TASK PROMPT >> Word for word, restate every record, though not the pictures.

++++ INPUT DATA ++++

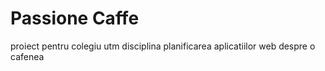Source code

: # Passione Caffe

proiect pentru colegiu utm disciplina planificarea aplicatiilor web despre o cafenea

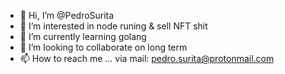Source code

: - 👋 Hi, I’m @PedroSurita
- 👀 I’m interested in node runing & sell NFT shit
- 🌱 I’m currently learning golang
- 💞️ I’m looking to collaborate on long term
- 📫 How to reach me ... via mail: pedro.surita@protonmail.com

++++

COMPLETED TASK >>
Source code

: # Passione Caffe

proiect pentru colegiu utm disciplina planificarea aplicatiilor web despre o cafenea

Source code

: - 👋 Hi, I’m @PedroSurita
- 👀 I’m interested in node runing & sell NFT shit
- 🌱 I’m currently learning golang
- 💞️ I’m looking to collaborate on long term
- 📫 How to reach me ... via mail: pedro.surita@protonmail.com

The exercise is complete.